Interessante anche la descrizione resa da Carlo Curiel:  “I ruderi dell’antico Teatro romano, oggi sepolti dalle casupole delle vie di Pozzacchera, di Rena, di Donota, di Riborgo, dànno un’idea della sua vastità : Pietro Nobile ne valutava il diametro a 57 metri e calcolava che potesse contenere circa 6000 persone, ciò che permette di concludere che non intervenivano solo i cittadini, ma anche gli abitanti dei paesi vicini. Impropriamente, il teatro fu chiamato più tardi Arena ed il quartiere ne prese il nome, con aferesi veneta, di Rena, ma sembra fosse più adatto alle rappresentazioni sceniche, che ai ludi gladiatori.
Caduto in rovina il Teatro romano, si dice sorgesse durante il Medioevo un’arena, dove si rappresentavano i misteri: ma le tradizioni sono incerte e dubbiose.”

L’area retrostante via del Teatro romano, che comprende via Donota, via Battaglia, via del Crocefisso, via del Seminario, oltre ad essere nota per il rinvenimento del Teatro e degli edifici di destinazione sepolcrale e funeraria, è stata oggetto di numerose campagne di scavo tra il 1982-1987, in conseguenza degli interventi di emergenza e manutenzione fognaria.
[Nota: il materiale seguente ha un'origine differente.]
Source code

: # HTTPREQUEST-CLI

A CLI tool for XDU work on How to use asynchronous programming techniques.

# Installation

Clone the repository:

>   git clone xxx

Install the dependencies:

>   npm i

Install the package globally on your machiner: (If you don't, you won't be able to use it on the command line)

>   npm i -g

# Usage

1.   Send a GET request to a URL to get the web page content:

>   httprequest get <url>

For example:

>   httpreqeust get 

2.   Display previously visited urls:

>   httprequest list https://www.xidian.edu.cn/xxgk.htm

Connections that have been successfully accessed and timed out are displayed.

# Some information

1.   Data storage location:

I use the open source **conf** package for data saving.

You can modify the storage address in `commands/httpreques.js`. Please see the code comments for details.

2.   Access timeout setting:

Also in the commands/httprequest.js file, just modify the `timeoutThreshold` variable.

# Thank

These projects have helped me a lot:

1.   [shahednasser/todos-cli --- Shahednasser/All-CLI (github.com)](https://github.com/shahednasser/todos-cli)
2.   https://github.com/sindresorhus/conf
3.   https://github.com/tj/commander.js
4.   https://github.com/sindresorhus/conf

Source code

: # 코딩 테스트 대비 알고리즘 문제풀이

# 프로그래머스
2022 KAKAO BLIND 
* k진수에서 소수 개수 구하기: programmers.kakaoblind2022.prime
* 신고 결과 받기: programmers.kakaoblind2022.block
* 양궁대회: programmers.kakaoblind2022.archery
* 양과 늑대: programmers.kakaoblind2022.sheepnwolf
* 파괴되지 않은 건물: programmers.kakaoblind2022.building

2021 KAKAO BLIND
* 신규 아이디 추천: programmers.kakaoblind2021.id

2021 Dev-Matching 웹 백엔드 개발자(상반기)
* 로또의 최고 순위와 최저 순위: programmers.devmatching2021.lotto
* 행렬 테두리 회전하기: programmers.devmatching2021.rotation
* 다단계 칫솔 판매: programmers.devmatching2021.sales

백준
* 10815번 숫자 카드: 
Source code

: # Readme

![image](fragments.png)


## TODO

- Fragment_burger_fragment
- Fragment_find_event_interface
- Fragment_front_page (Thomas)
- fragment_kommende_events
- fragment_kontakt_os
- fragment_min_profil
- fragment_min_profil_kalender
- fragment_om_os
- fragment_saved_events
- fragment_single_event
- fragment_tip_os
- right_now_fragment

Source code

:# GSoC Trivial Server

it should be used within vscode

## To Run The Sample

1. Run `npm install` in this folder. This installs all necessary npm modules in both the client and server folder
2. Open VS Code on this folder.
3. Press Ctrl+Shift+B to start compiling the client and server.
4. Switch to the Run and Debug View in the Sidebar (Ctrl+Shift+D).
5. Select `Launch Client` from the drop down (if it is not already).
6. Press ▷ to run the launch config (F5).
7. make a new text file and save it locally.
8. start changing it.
Varia la tipologia sia dei manufatti sia delle sepolture rinvenute, queste ultime ricoperte da lastroni di reimpiego, da mattoni, da coppi, in anfore o in contenitori di fortuna. Di rilievo, inoltre, la documentazione epigrafica.

In via del Seminario è ora visibile  una porzione delle antiche mura costituite da blocchetti di arenaria, alla cui base si trova un canale per il deflusso delle acque provenienti dal fianco del colle. Scendendo di un centinaio di metri via del Seminario, in via di Donota troviamo l’Antiquarium, costituito da una zona archeologica e da una espositiva, con reperti provenienti dagli scavi di recupero edilizio, iniziati negli anni ’80. Durante gli scavi sono venuti alla luce i resti di un edificio con gli interni in intonaco affrescato e decorazioni in stucco, risalente al primo secolo d.C.  Probabilmente si trattava di un nucleo abitativo, realizzato su piani diversi sfruttando il declivio della collina. Dal IV° al VI° secolo l’area venne utilizzata per la tumulazione in anfore, a cassa e a fossa. Durante il periodo medievale la zona venne ricoperta dalle mura cittadine. (g.c.)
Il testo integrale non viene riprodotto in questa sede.